### Work item
In the copy, include no images. Reproduce the entries exactly.

Given data Block Start

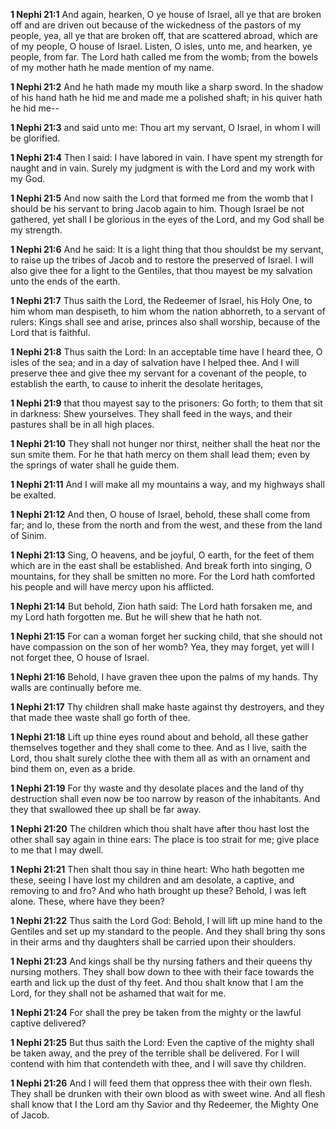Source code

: **1 Nephi 21:1** And again, hearken, O ye house of Israel, all ye that are broken off and are driven out because of the wickedness of the pastors of my people, yea, all ye that are broken off, that are scattered abroad, which are of my people, O house of Israel. Listen, O isles, unto me, and hearken, ye people, from far. The Lord hath called me from the womb; from the bowels of my mother hath he made mention of my name.

**1 Nephi 21:2** And he hath made my mouth like a sharp sword. In the shadow of his hand hath he hid me and made me a polished shaft; in his quiver hath he hid me--

**1 Nephi 21:3** and said unto me: Thou art my servant, O Israel, in whom I will be glorified.

**1 Nephi 21:4** Then I said: I have labored in vain. I have spent my strength for naught and in vain. Surely my judgment is with the Lord and my work with my God.

**1 Nephi 21:5** And now saith the Lord that formed me from the womb that I should be his servant to bring Jacob again to him. Though Israel be not gathered, yet shall I be glorious in the eyes of the Lord, and my God shall be my strength.

**1 Nephi 21:6** And he said: It is a light thing that thou shouldst be my servant, to raise up the tribes of Jacob and to restore the preserved of Israel. I will also give thee for a light to the Gentiles, that thou mayest be my salvation unto the ends of the earth.

**1 Nephi 21:7** Thus saith the Lord, the Redeemer of Israel, his Holy One, to him whom man despiseth, to him whom the nation abhorreth, to a servant of rulers: Kings shall see and arise, princes also shall worship, because of the Lord that is faithful.

**1 Nephi 21:8** Thus saith the Lord: In an acceptable time have I heard thee, O isles of the sea; and in a day of salvation have I helped thee. And I will preserve thee and give thee my servant for a covenant of the people, to establish the earth, to cause to inherit the desolate heritages,

**1 Nephi 21:9** that thou mayest say to the prisoners: Go forth; to them that sit in darkness: Shew yourselves. They shall feed in the ways, and their pastures shall be in all high places.

**1 Nephi 21:10** They shall not hunger nor thirst, neither shall the heat nor the sun smite them. For he that hath mercy on them shall lead them; even by the springs of water shall he guide them.

**1 Nephi 21:11** And I will make all my mountains a way, and my highways shall be exalted.

**1 Nephi 21:12** And then, O house of Israel, behold, these shall come from far; and lo, these from the north and from the west, and these from the land of Sinim.

**1 Nephi 21:13** Sing, O heavens, and be joyful, O earth, for the feet of them which are in the east shall be established. And break forth into singing, O mountains, for they shall be smitten no more. For the Lord hath comforted his people and will have mercy upon his afflicted.

**1 Nephi 21:14** But behold, Zion hath said: The Lord hath forsaken me, and my Lord hath forgotten me. But he will shew that he hath not.

**1 Nephi 21:15** For can a woman forget her sucking child, that she should not have compassion on the son of her womb? Yea, they may forget, yet will I not forget thee, O house of Israel.

**1 Nephi 21:16** Behold, I have graven thee upon the palms of my hands. Thy walls are continually before me.

**1 Nephi 21:17** Thy children shall make haste against thy destroyers, and they that made thee waste shall go forth of thee.

**1 Nephi 21:18** Lift up thine eyes round about and behold, all these gather themselves together and they shall come to thee. And as I live, saith the Lord, thou shalt surely clothe thee with them all as with an ornament and bind them on, even as a bride.

**1 Nephi 21:19** For thy waste and thy desolate places and the land of thy destruction shall even now be too narrow by reason of the inhabitants. And they that swallowed thee up shall be far away.

**1 Nephi 21:20** The children which thou shalt have after thou hast lost the other shall say again in thine ears: The place is too strait for me; give place to me that I may dwell.

**1 Nephi 21:21** Then shalt thou say in thine heart: Who hath begotten me these, seeing I have lost my children and am desolate, a captive, and removing to and fro? And who hath brought up these? Behold, I was left alone. These, where have they been?

**1 Nephi 21:22** Thus saith the Lord God: Behold, I will lift up mine hand to the Gentiles and set up my standard to the people. And they shall bring thy sons in their arms and thy daughters shall be carried upon their shoulders.

**1 Nephi 21:23** And kings shall be thy nursing fathers and their queens thy nursing mothers. They shall bow down to thee with their face towards the earth and lick up the dust of thy feet. And thou shalt know that I am the Lord, for they shall not be ashamed that wait for me.

**1 Nephi 21:24** For shall the prey be taken from the mighty or the lawful captive delivered?

**1 Nephi 21:25** But thus saith the Lord: Even the captive of the mighty shall be taken away, and the prey of the terrible shall be delivered. For I will contend with him that contendeth with thee, and I will save thy children.

**1 Nephi 21:26** And I will feed them that oppress thee with their own flesh. They shall be drunken with their own blood as with sweet wine. And all flesh shall know that I the Lord am thy Savior and thy Redeemer, the Mighty One of Jacob.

Given data Block End

### Problem solution
Source code

: **1 Nephi 21:1** And again, hearken, O ye house of Israel, all ye that are broken off and are driven out because of the wickedness of the pastors of my people, yea, all ye that are broken off, that are scattered abroad, which are of my people, O house of Israel. Listen, O isles, unto me, and hearken, ye people, from far. The Lord hath called me from the womb; from the bowels of my mother hath he made mention of my name.

**1 Nephi 21:2** And he hath made my mouth like a sharp sword. In the shadow of his hand hath he hid me and made me a polished shaft; in his quiver hath he hid me--

**1 Nephi 21:3** and said unto me: Thou art my servant, O Israel, in whom I will be glorified.

**1 Nephi 21:4** Then I said: I have labored in vain. I have spent my strength for naught and in vain. Surely my judgment is with the Lord and my work with my God.

**1 Nephi 21:5** And now saith the Lord that formed me from the womb that I should be his servant to bring Jacob again to him. Though Israel be not gathered, yet shall I be glorious in the eyes of the Lord, and my God shall be my strength.

**1 Nephi 21:6** And he said: It is a light thing that thou shouldst be my servant, to raise up the tribes of Jacob and to restore the preserved of Israel. I will also give thee for a light to the Gentiles, that thou mayest be my salvation unto the ends of the earth.

**1 Nephi 21:7** Thus saith the Lord, the Redeemer of Israel, his Holy One, to him whom man despiseth, to him whom the nation abhorreth, to a servant of rulers: Kings shall see and arise, princes also shall worship, because of the Lord that is faithful.

**1 Nephi 21:8** Thus saith the Lord: In an acceptable time have I heard thee, O isles of the sea; and in a day of salvation have I helped thee. And I will preserve thee and give thee my servant for a covenant of the people, to establish the earth, to cause to inherit the desolate heritages,

**1 Nephi 21:9** that thou mayest say to the prisoners: Go forth; to them that sit in darkness: Shew yourselves. They shall feed in the ways, and their pastures shall be in all high places.

**1 Nephi 21:10** They shall not hunger nor thirst, neither shall the heat nor the sun smite them. For he that hath mercy on them shall lead them; even by the springs of water shall he guide them.

**1 Nephi 21:11** And I will make all my mountains a way, and my highways shall be exalted.

**1 Nephi 21:12** And then, O house of Israel, behold, these shall come from far; and lo, these from the north and from the west, and these from the land of Sinim.

**1 Nephi 21:13** Sing, O heavens, and be joyful, O earth, for the feet of them which are in the east shall be established. And break forth into singing, O mountains, for they shall be smitten no more. For the Lord hath comforted his people and will have mercy upon his afflicted.

**1 Nephi 21:14** But behold, Zion hath said: The Lord hath forsaken me, and my Lord hath forgotten me. But he will shew that he hath not.

**1 Nephi 21:15** For can a woman forget her sucking child, that she should not have compassion on the son of her womb? Yea, they may forget, yet will I not forget thee, O house of Israel.

**1 Nephi 21:16** Behold, I have graven thee upon the palms of my hands. Thy walls are continually before me.

**1 Nephi 21:17** Thy children shall make haste against thy destroyers, and they that made thee waste shall go forth of thee.

**1 Nephi 21:18** Lift up thine eyes round about and behold, all these gather themselves together and they shall come to thee. And as I live, saith the Lord, thou shalt surely clothe thee with them all as with an ornament and bind them on, even as a bride.

**1 Nephi 21:19** For thy waste and thy desolate places and the land of thy destruction shall even now be too narrow by reason of the inhabitants. And they that swallowed thee up shall be far away.

**1 Nephi 21:20** The children which thou shalt have after thou hast lost the other shall say again in thine ears: The place is too strait for me; give place to me that I may dwell.

**1 Nephi 21:21** Then shalt thou say in thine heart: Who hath begotten me these, seeing I have lost my children and am desolate, a captive, and removing to and fro? And who hath brought up these? Behold, I was left alone. These, where have they been?

**1 Nephi 21:22** Thus saith the Lord God: Behold, I will lift up mine hand to the Gentiles and set up my standard to the people. And they shall bring thy sons in their arms and thy daughters shall be carried upon their shoulders.

**1 Nephi 21:23** And kings shall be thy nursing fathers and their queens thy nursing mothers. They shall bow down to thee with their face towards the earth and lick up the dust of thy feet. And thou shalt know that I am the Lord, for they shall not be ashamed that wait for me.

**1 Nephi 21:24** For shall the prey be taken from the mighty or the lawful captive delivered?

**1 Nephi 21:25** But thus saith the Lord: Even the captive of the mighty shall be taken away, and the prey of the terrible shall be delivered. For I will contend with him that contendeth with thee, and I will save thy children.

**1 Nephi 21:26** And I will feed them that oppress thee with their own flesh. They shall be drunken with their own blood as with sweet wine. And all flesh shall know that I the Lord am thy Savior and thy Redeemer, the Mighty One of Jacob.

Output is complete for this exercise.